Problem to solve:
Could you reproduce every entry as it stands, leaving the pictures behind?

Record set: Begin

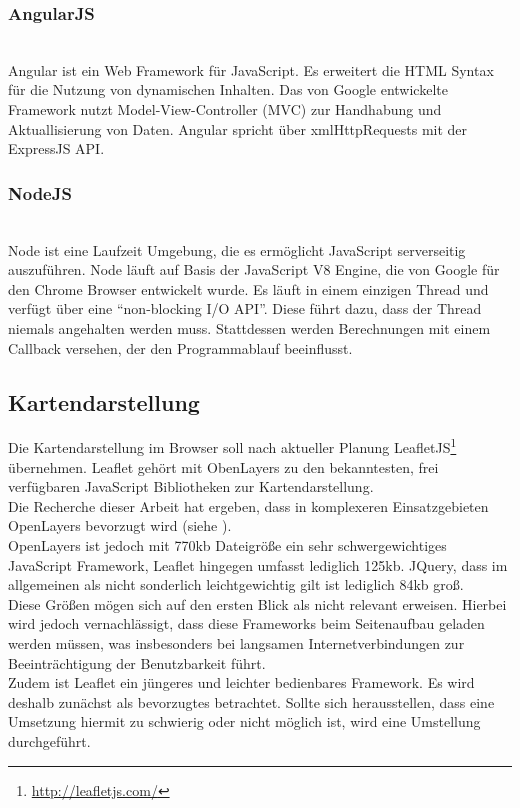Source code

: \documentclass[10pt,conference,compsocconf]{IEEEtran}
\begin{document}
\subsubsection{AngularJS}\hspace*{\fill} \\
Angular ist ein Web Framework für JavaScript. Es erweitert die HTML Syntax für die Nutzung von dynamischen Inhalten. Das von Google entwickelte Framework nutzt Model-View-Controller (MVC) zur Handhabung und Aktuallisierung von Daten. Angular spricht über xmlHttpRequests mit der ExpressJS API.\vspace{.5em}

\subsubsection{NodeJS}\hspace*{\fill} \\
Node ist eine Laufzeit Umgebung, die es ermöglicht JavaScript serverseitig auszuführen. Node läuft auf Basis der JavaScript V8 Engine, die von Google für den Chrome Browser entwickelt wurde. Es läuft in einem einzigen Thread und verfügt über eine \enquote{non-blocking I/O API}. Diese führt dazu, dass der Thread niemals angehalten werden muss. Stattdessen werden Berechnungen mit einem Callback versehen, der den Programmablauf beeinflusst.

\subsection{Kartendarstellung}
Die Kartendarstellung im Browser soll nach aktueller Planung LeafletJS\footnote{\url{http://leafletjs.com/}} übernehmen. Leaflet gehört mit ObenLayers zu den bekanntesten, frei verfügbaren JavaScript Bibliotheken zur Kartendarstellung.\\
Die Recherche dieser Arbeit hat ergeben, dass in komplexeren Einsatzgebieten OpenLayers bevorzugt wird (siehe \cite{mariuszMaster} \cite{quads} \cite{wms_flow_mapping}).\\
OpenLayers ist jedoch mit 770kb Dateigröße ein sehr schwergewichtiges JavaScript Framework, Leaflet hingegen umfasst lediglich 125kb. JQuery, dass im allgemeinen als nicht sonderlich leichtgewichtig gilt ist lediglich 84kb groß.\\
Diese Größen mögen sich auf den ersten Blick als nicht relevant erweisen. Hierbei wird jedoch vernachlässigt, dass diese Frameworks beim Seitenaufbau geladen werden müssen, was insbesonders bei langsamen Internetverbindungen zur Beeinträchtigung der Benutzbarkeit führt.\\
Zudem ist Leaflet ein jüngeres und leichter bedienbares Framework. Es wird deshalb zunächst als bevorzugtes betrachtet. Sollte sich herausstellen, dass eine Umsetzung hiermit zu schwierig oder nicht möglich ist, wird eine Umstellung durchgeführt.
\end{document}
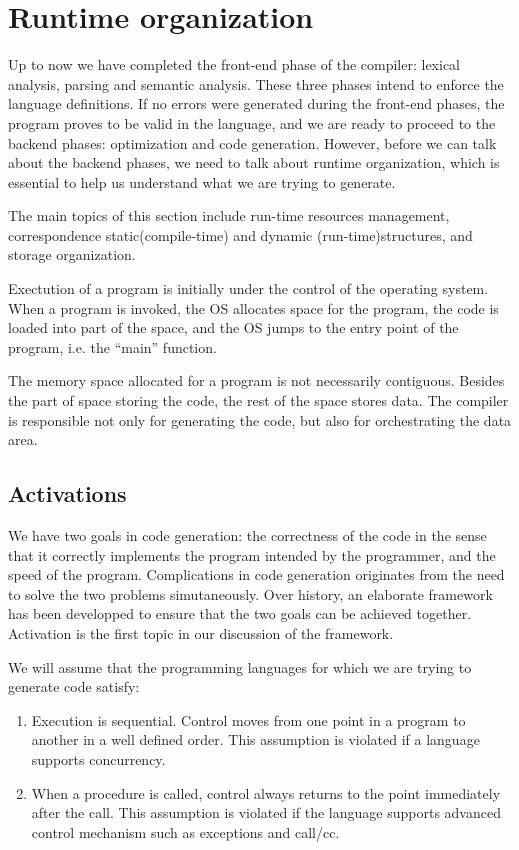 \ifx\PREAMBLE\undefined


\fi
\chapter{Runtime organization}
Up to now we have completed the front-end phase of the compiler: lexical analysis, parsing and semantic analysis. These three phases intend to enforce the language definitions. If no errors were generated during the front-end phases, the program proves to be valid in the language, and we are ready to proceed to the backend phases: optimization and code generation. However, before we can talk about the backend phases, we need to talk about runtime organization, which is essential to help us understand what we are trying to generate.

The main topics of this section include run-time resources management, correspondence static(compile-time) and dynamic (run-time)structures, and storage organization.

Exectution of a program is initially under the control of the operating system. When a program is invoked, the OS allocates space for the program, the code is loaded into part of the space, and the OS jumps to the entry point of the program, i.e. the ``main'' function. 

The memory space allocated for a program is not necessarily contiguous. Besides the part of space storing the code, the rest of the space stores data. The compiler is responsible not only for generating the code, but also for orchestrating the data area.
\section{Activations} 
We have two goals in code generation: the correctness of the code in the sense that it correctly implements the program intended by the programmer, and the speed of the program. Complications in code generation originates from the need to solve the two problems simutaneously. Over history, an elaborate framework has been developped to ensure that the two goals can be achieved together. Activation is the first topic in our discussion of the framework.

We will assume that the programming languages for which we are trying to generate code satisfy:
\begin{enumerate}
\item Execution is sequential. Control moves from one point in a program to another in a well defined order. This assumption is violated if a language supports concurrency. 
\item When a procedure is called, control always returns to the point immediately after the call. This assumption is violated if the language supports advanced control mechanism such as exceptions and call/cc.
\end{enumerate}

Record set: End

Result:
Source code

: \documentclass[10pt,conference,compsocconf]{IEEEtran}
\begin{document}
\subsubsection{AngularJS}\hspace*{\fill} \\
Angular ist ein Web Framework für JavaScript. Es erweitert die HTML Syntax für die Nutzung von dynamischen Inhalten. Das von Google entwickelte Framework nutzt Model-View-Controller (MVC) zur Handhabung und Aktuallisierung von Daten. Angular spricht über xmlHttpRequests mit der ExpressJS API.\vspace{.5em}

\subsubsection{NodeJS}\hspace*{\fill} \\
Node ist eine Laufzeit Umgebung, die es ermöglicht JavaScript serverseitig auszuführen. Node läuft auf Basis der JavaScript V8 Engine, die von Google für den Chrome Browser entwickelt wurde. Es läuft in einem einzigen Thread und verfügt über eine \enquote{non-blocking I/O API}. Diese führt dazu, dass der Thread niemals angehalten werden muss. Stattdessen werden Berechnungen mit einem Callback versehen, der den Programmablauf beeinflusst.

\subsection{Kartendarstellung}
Die Kartendarstellung im Browser soll nach aktueller Planung LeafletJS\footnote{\url{http://leafletjs.com/}} übernehmen. Leaflet gehört mit ObenLayers zu den bekanntesten, frei verfügbaren JavaScript Bibliotheken zur Kartendarstellung.\\
Die Recherche dieser Arbeit hat ergeben, dass in komplexeren Einsatzgebieten OpenLayers bevorzugt wird (siehe \cite{mariuszMaster} \cite{quads} \cite{wms_flow_mapping}).\\
OpenLayers ist jedoch mit 770kb Dateigröße ein sehr schwergewichtiges JavaScript Framework, Leaflet hingegen umfasst lediglich 125kb. JQuery, dass im allgemeinen als nicht sonderlich leichtgewichtig gilt ist lediglich 84kb groß.\\
Diese Größen mögen sich auf den ersten Blick als nicht relevant erweisen. Hierbei wird jedoch vernachlässigt, dass diese Frameworks beim Seitenaufbau geladen werden müssen, was insbesonders bei langsamen Internetverbindungen zur Beeinträchtigung der Benutzbarkeit führt.\\
Zudem ist Leaflet ein jüngeres und leichter bedienbares Framework. Es wird deshalb zunächst als bevorzugtes betrachtet. Sollte sich herausstellen, dass eine Umsetzung hiermit zu schwierig oder nicht möglich ist, wird eine Umstellung durchgeführt.
\end{document}
 \ifx\PREAMBLE\undefined


\fi
\chapter{Runtime organization}
Up to now we have completed the front-end phase of the compiler: lexical analysis, parsing and semantic analysis. These three phases intend to enforce the language definitions. If no errors were generated during the front-end phases, the program proves to be valid in the language, and we are ready to proceed to the backend phases: optimization and code generation. However, before we can talk about the backend phases, we need to talk about runtime organization, which is essential to help us understand what we are trying to generate.

The main topics of this section include run-time resources management, correspondence static(compile-time) and dynamic (run-time)structures, and storage organization.

Exectution of a program is initially under the control of the operating system. When a program is invoked, the OS allocates space for the program, the code is loaded into part of the space, and the OS jumps to the entry point of the program, i.e. the ``main'' function. 

The memory space allocated for a program is not necessarily contiguous. Besides the part of space storing the code, the rest of the space stores data. The compiler is responsible not only for generating the code, but also for orchestrating the data area.
\section{Activations} 
We have two goals in code generation: the correctness of the code in the sense that it correctly implements the program intended by the programmer, and the speed of the program. Complications in code generation originates from the need to solve the two problems simutaneously. Over history, an elaborate framework has been developped to ensure that the two goals can be achieved together. Activation is the first topic in our discussion of the framework.

We will assume that the programming languages for which we are trying to generate code satisfy:
\begin{enumerate}
\item Execution is sequential. Control moves from one point in a program to another in a well defined order. This assumption is violated if a language supports concurrency. 
\item When a procedure is called, control always returns to the point immediately after the call. This assumption is violated if the language supports advanced control mechanism such as exceptions and call/cc.
\end{enumerate}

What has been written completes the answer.